A line below contains "Preventie van mensenhandel", and a later one contains "Companies have complex". Repeat both, with every line between them, exactly.

(Document images with source code)
━━━━━━━━━━━━━━━━━━━━

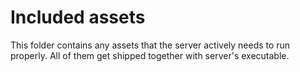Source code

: # Included assets

This folder contains any assets that the server actively needs to run properly. All of them get shipped together with server's executable.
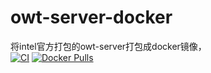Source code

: # owt-server-docker
将intel官方打包的owt-server打包成docker镜像，  
[![CI](https://github.com/AoEiuV020/owt-server-docker/actions/workflows/ci.yml/badge.svg)](https://github.com/AoEiuV020/owt-server-docker/actions/workflows/ci.yml)
[![Docker Pulls](https://img.shields.io/docker/pulls/aoeiuv020/owt-server)](https://hub.docker.com/r/aoeiuv020/owt-server)


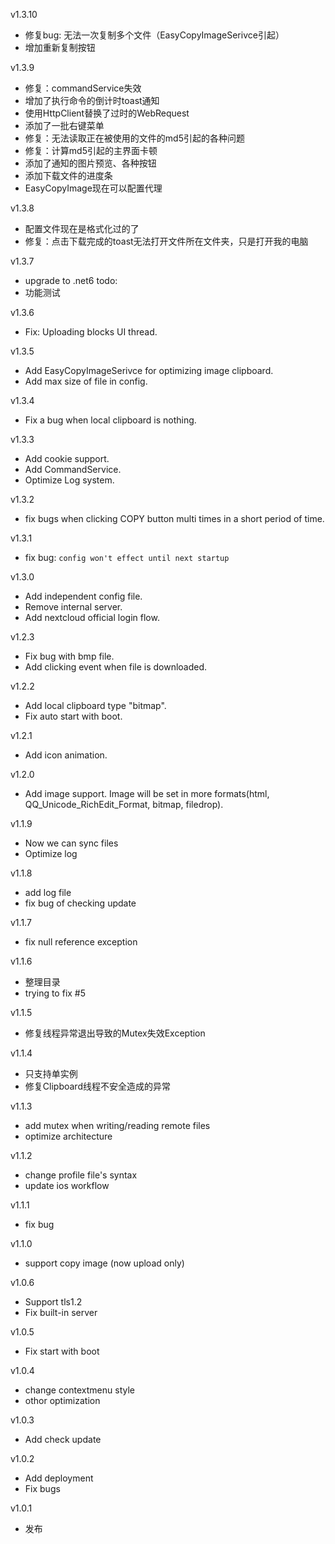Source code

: v1.3.10
- 修复bug: 无法一次复制多个文件（EasyCopyImageSerivce引起）
- 增加重新复制按钮

v1.3.9
- 修复：commandService失效
- 增加了执行命令的倒计时toast通知
- 使用HttpClient替换了过时的WebRequest
- 添加了一批右键菜单
- 修复：无法读取正在被使用的文件的md5引起的各种问题
- 修复：计算md5引起的主界面卡顿
- 添加了通知的图片预览、各种按钮
- 添加下载文件的进度条
- EasyCopyImage现在可以配置代理

v1.3.8
- 配置文件现在是格式化过的了
- 修复：点击下载完成的toast无法打开文件所在文件夹，只是打开我的电脑

v1.3.7
- upgrade to .net6
todo:
- 功能测试

v1.3.6
- Fix: Uploading blocks UI thread.

v1.3.5
- Add EasyCopyImageSerivce for optimizing image clipboard.
- Add max size of file in config.

v1.3.4
- Fix a bug when local clipboard is nothing.

v1.3.3
- Add cookie support.
- Add CommandService.
- Optimize Log system.

v1.3.2
- fix bugs when clicking COPY button multi times in a short period of time.

v1.3.1
- fix bug: `config won't effect until next startup`

v1.3.0
- Add independent config file.
- Remove internal server.
- Add nextcloud official login flow.

v1.2.3
- Fix bug with bmp file.
- Add clicking event when file is downloaded. 

v1.2.2
- Add local clipboard type "bitmap".
- Fix auto start with boot.

v1.2.1
- Add icon animation.

v1.2.0
- Add image support. Image will be set in more formats(html, QQ_Unicode_RichEdit_Format, bitmap, filedrop).

v1.1.9
- Now we can sync files
- Optimize log

v1.1.8
- add log file
- fix bug of checking update 

v1.1.7
- fix null reference exception

v1.1.6
- 整理目录
- trying to fix #5

v1.1.5
- 修复线程异常退出导致的Mutex失效Exception

v1.1.4
- 只支持单实例
- 修复Clipboard线程不安全造成的异常

v1.1.3
- add mutex when writing/reading remote files
- optimize architecture

v1.1.2
- change profile file's syntax
- update ios workflow

v1.1.1
- fix bug

v1.1.0
- support copy image (now upload only)

v1.0.6
- Support tls1.2
- Fix built-in server

v1.0.5
- Fix start with boot

v1.0.4
- change contextmenu style
- othor optimization 

v1.0.3
- Add check update

v1.0.2
- Add deployment
- Fix bugs

v1.0.1
- 发布
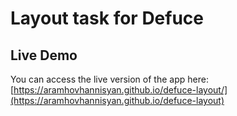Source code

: # Layout task for Defuce

## Live Demo

You can access the live version of the app here: [https://aramhovhannisyan.github.io/defuce-layout/](https://aramhovhannisyan.github.io/defuce-layout)

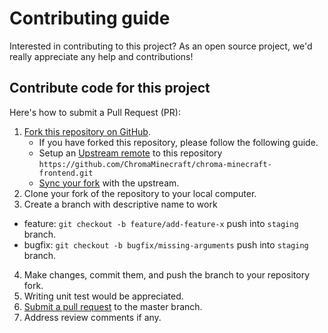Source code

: # Contributing guide

Interested in contributing to this project? As an open source project, we'd really appreciate any
help and contributions!

## Contribute code for this project

Here's how to submit a Pull Request (PR):

1. [Fork this repository on GitHub][fork].
   * If you have forked this repository, please follow the following guide.
   * Setup an [Upstream remote][configure-upstream] to this repository
     `https://github.com/ChromaMinecraft/chroma-minecraft-frontend.git`
   * [Sync your fork][sync-fork] with the upstream.
2. Clone your fork of the repository to your local computer.
3. Create a branch with descriptive name to work 
  - feature: `git checkout -b feature/add-feature-x` push into `staging` branch.
  - bugfix: `git checkout -b bugfix/missing-arguments` push into `staging` branch.
4. Make changes, commit them, and push the branch to your repository fork.
5. Writing unit test would be appreciated.
6. [Submit a pull request][pull-req] to the master branch.
7. Address review comments if any.

[fork]: https://help.github.com/articles/fork-a-repo
[configure-upstream]: https://help.github.com/en/github/collaborating-with-issues-and-pull-requests/configuring-a-remote-for-a-fork
[sync-fork]: https://help.github.com/en/github/collaborating-with-issues-and-pull-requests/syncing-a-fork
[pull-req]: https://help.github.com/articles/using-pull-requests
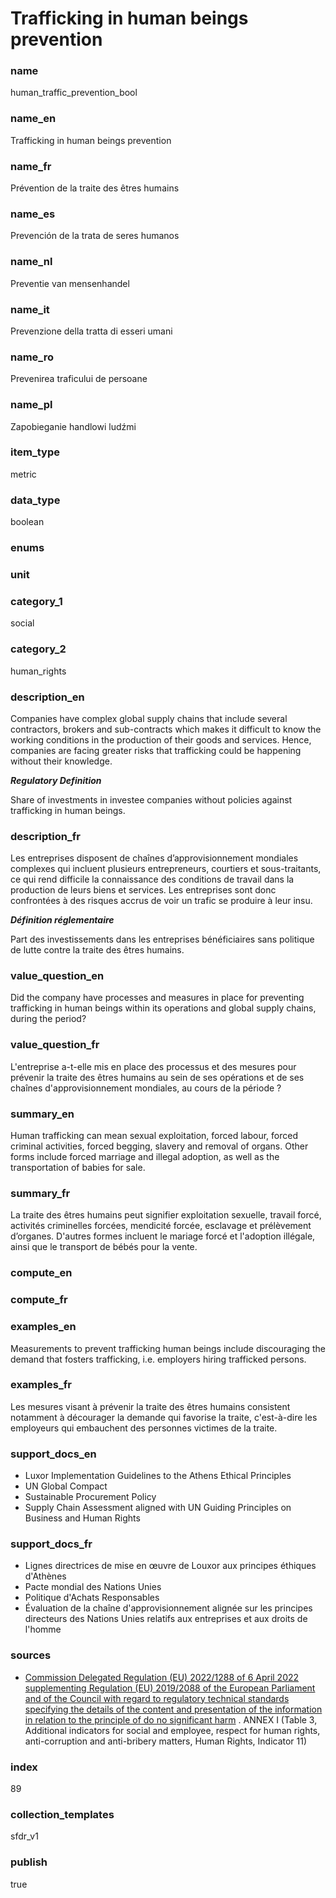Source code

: # Trafficking in human beings prevention

### name

human_traffic_prevention_bool

### name_en

Trafficking in human beings prevention

### name_fr

Prévention de la traite des êtres humains

### name_es

Prevención de la trata de seres humanos

### name_nl

Preventie van mensenhandel

### name_it

Prevenzione della tratta di esseri umani

### name_ro

Prevenirea traficului de persoane

### name_pl

Zapobieganie handlowi ludźmi

### item_type

metric

### data_type

boolean

### enums



### unit



### category_1

social

### category_2

human_rights

### description_en

Companies have complex global supply chains that include several contractors, brokers and
sub-contracts which makes it difficult to know the working conditions in the production of
their goods and services. Hence, companies are facing greater risks that trafficking could be
happening without their knowledge.

***Regulatory Definition***

Share of investments in investee companies without policies against trafficking in human beings.


### description_fr

Les entreprises disposent de chaînes d’approvisionnement mondiales complexes qui incluent plusieurs
entrepreneurs, courtiers et sous-traitants, ce qui rend difficile la connaissance des conditions
de travail dans la production de leurs biens et services. Les entreprises sont donc confrontées à
des risques accrus de voir un trafic se produire à leur insu.

***Définition réglementaire***

Part des investissements dans les entreprises bénéficiaires sans politique de lutte contre la
traite des êtres humains.

### value_question_en

Did the company have processes and measures in place for preventing trafficking in human beings
within its operations and global supply chains, during the period?

### value_question_fr

L'entreprise a-t-elle mis en place des processus et des mesures pour prévenir la traite des êtres
humains au sein de ses opérations et de ses chaînes d'approvisionnement mondiales, au cours de la
période ?

### summary_en

Human trafficking can mean sexual exploitation, forced labour, forced criminal activities, forced
begging, slavery and removal of organs. Other forms include forced marriage and illegal adoption,
as well as the transportation of babies for sale.

### summary_fr

La traite des êtres humains peut signifier exploitation sexuelle, travail forcé, activités
criminelles forcées, mendicité forcée, esclavage et prélèvement d’organes. D'autres formes
incluent le mariage forcé et l'adoption illégale, ainsi que le transport de bébés pour la vente.

### compute_en



### compute_fr



### examples_en

Measurements to prevent trafficking human beings include discouraging the demand that fosters
trafficking, i.e. employers hiring trafficked persons. 

### examples_fr

Les mesures visant à prévenir la traite des êtres humains consistent notamment à décourager la
demande qui favorise la traite, c'est-à-dire les employeurs qui embauchent des personnes victimes
de la traite.

### support_docs_en

- Luxor Implementation Guidelines to the Athens Ethical Principles
- UN Global Compact
- Sustainable Procurement Policy
- Supply Chain Assessment aligned with UN Guiding Principles on Business and Human Rights

### support_docs_fr

- Lignes directrices de mise en œuvre de Louxor aux principes éthiques d'Athènes
- Pacte mondial des Nations Unies
- Politique d'Achats Responsables
- Évaluation de la chaîne d'approvisionnement alignée sur les principes directeurs des Nations Unies relatifs aux entreprises et aux droits de l'homme

### sources

- [Commission Delegated Regulation (EU) 2022/1288 of 6 April 2022 supplementing Regulation (EU)
2019/2088 of the European Parliament and of the Council with regard to regulatory technical
standards specifying the details of the content and presentation of the information in relation
to the principle of do no significant harm](https://eur-lex.europa.eu/eli/reg_del/2022/1288/oj)
. ANNEX I (Table 3, Additional indicators for social and employee, respect for human rights,
anti-corruption and anti-bribery matters, Human Rights, Indicator 11)
            
### index

89

### collection_templates

sfdr_v1

### publish

true
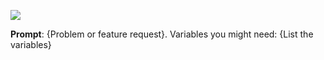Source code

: ![](https://i.imgur.com/W6sNWM3.png)

**Prompt**:
{Problem or feature request}. Variables you might need:
{List the variables}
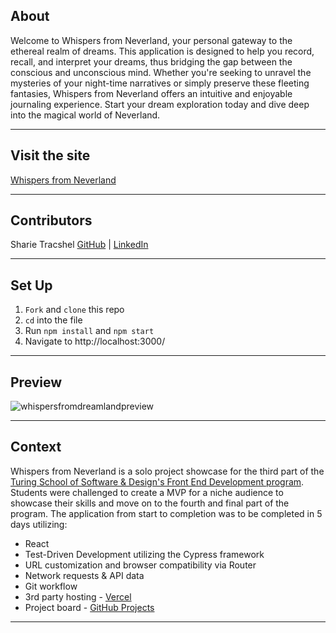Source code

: ## About

Welcome to Whispers from Neverland, your personal gateway to the ethereal realm of dreams. This application is designed to help you record, recall, and interpret your dreams, thus bridging the gap between the conscious and unconscious mind. Whether you're seeking to unravel the mysteries of your night-time narratives or simply preserve these fleeting fantasies, Whispers from Neverland offers an intuitive and enjoyable journaling experience. Start your dream exploration today and dive deep into the magical world of Neverland.

---

## Visit the site
[Whispers from Neverland](https://whispersneverland.vercel.app/)

---

## Contributors
Sharie Tracshel  [GitHub](https://github.com/sdtrachsel) | [LinkedIn](https://www.linkedin.com/in/sharie-trachsel/)

---

## Set Up 
1. `Fork` and `clone` this repo
1. `cd` into the file
1. Run `npm install` and `npm start`
1. Navigate to http://localhost:3000/
---

## Preview
![whispersfromdreamlandpreview](https://github.com/sdtrachsel/whispersneverland/assets/122052199/9f62a06e-df96-4365-bb45-0126e688ebed)


---

## Context 
Whispers from Neverland is a solo project showcase for the third part of the  [Turing School of Software & Design's Front End Development program](https://frontend.turing.edu/). 
Students were challenged to create a MVP for a niche audience to showcase their skills and move on to the fourth and final part of the program. The application from start to completion was to be completed in 5 days utilizing:
  * React 
  * Test-Driven Development utilizing the Cypress framework
  * URL customization and browser compatibility via Router 
  * Network requests & API data 
  * Git workflow
  * 3rd party hosting - [Vercel](https://memedepot.vercel.app/)
  * Project board - [GitHub Projects](https://github.com/users/sdtrachsel/projects/3/views/1)
---
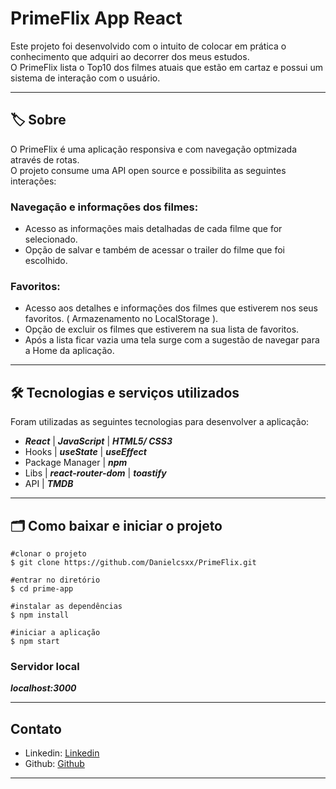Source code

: # PrimeFlix App React
Este projeto foi desenvolvido com o intuito de colocar em prática o conhecimento que adquiri ao decorrer dos meus estudos.</br>
O PrimeFlix lista o Top10 dos filmes atuais que estão em cartaz e possui um sistema de interação com o usuário.

---

## 🏷️ Sobre
O PrimeFlix é uma aplicação responsiva e com navegação optmizada através de rotas.</br>
O projeto consume uma API open source e possibilita as seguintes interações:
 ### Navegação e informações dos filmes:
- Acesso as informações mais detalhadas de cada filme que for selecionado.
- Opção de salvar e também de acessar o trailer do filme que foi escolhido.

 ### Favoritos:
 - Acesso aos detalhes e informações dos filmes que estiverem nos seus favoritos. ( Armazenamento no LocalStorage ).
 - Opção de excluir os filmes que estiverem na sua lista de favoritos.
 - Após a lista ficar vazia uma tela surge com a sugestão de navegar para a Home da aplicação.

---

## 🛠️ Tecnologias e serviços utilizados
Foram utilizadas as seguintes tecnologias para desenvolver a aplicação:

- **_React_** | **_JavaScript_** | **_HTML5/ CSS3_**
- Hooks | **_useState_** | **_useEffect_**
- Package Manager | **_npm_**
- Libs | **_react-router-dom_** | **_toastify_**
- API | **_TMDB_**

---

## 🗂️ Como baixar e iniciar o projeto
    #clonar o projeto
    $ git clone https://github.com/Danielcsxx/PrimeFlix.git

    #entrar no diretório
    $ cd prime-app

    #instalar as dependências
    $ npm install

    #iniciar a aplicação
    $ npm start

### Servidor local
**_localhost:3000_**

---

## Contato 
- Linkedin: [Linkedin](https://www.linkedin.com/in/danielcsxx/)</br> 
- Github: [Github](https://github.com/Danielcsxx)

---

━━━━━━━━━━━━━━━━━━━━

RESULT OF THE EXERCISE ::
Preventie van mensenhandel

### name_it

Prevenzione della tratta di esseri umani

### name_ro

Prevenirea traficului de persoane

### name_pl

Zapobieganie handlowi ludźmi

### item_type

metric

### data_type

boolean

### enums



### unit



### category_1

social

### category_2

human_rights

### description_en

Companies have complex global supply chains that include several contractors, brokers and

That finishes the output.